• **ASSIGNED TASK**
Once the line containing "黑楼兰迫不及待，率领众人攻入其中。" is found in the entries below, restate it and each following line word for word, stopping after the line containing "这些针芒不断壮大，变粗变长。充斥整个圆阵。".

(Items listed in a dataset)
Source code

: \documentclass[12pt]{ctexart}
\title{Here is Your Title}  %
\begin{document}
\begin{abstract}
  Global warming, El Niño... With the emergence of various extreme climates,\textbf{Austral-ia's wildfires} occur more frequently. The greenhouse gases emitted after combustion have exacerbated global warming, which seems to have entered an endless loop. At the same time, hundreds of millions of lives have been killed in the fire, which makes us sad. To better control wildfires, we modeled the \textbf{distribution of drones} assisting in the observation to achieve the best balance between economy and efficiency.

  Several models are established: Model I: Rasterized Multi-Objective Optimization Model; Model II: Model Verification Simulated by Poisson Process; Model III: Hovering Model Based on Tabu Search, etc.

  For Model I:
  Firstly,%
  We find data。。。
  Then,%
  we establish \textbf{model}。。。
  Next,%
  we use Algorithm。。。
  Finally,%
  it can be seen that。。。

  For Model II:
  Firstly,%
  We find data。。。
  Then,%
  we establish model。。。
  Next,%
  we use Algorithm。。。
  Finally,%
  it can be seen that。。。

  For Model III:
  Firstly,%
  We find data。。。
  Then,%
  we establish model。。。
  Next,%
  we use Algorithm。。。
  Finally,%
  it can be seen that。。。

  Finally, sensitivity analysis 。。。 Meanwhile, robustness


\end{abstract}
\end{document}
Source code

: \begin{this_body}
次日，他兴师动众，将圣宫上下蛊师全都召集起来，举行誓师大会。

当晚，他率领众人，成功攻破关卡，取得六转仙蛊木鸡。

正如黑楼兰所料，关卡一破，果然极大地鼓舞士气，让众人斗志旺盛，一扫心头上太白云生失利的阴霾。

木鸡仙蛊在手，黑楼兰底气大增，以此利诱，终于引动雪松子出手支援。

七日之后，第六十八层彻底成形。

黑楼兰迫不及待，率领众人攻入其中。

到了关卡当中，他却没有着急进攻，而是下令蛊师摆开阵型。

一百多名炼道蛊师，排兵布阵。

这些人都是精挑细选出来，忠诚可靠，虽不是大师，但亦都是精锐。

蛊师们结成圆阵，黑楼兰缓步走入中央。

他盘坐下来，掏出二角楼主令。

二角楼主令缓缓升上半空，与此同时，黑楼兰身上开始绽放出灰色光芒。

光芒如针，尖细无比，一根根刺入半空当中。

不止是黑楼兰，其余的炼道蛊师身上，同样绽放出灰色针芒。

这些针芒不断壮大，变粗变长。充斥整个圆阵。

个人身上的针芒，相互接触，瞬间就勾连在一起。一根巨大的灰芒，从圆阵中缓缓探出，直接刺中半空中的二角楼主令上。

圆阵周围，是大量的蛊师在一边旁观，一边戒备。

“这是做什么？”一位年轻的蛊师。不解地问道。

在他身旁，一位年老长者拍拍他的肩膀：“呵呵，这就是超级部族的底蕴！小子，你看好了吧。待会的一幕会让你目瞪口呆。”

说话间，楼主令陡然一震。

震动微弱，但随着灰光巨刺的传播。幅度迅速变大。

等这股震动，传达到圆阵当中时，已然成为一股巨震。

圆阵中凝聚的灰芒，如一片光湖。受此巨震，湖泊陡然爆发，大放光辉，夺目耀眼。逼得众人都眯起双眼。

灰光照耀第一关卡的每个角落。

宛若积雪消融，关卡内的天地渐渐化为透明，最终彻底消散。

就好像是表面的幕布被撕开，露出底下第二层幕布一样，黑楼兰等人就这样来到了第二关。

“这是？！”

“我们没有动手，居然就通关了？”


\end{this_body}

• **PROBLEM SOLUTION**
黑楼兰迫不及待，率领众人攻入其中。

到了关卡当中，他却没有着急进攻，而是下令蛊师摆开阵型。

一百多名炼道蛊师，排兵布阵。

这些人都是精挑细选出来，忠诚可靠，虽不是大师，但亦都是精锐。

蛊师们结成圆阵，黑楼兰缓步走入中央。

他盘坐下来，掏出二角楼主令。

二角楼主令缓缓升上半空，与此同时，黑楼兰身上开始绽放出灰色光芒。

光芒如针，尖细无比，一根根刺入半空当中。

不止是黑楼兰，其余的炼道蛊师身上，同样绽放出灰色针芒。

这些针芒不断壮大，变粗变长。充斥整个圆阵。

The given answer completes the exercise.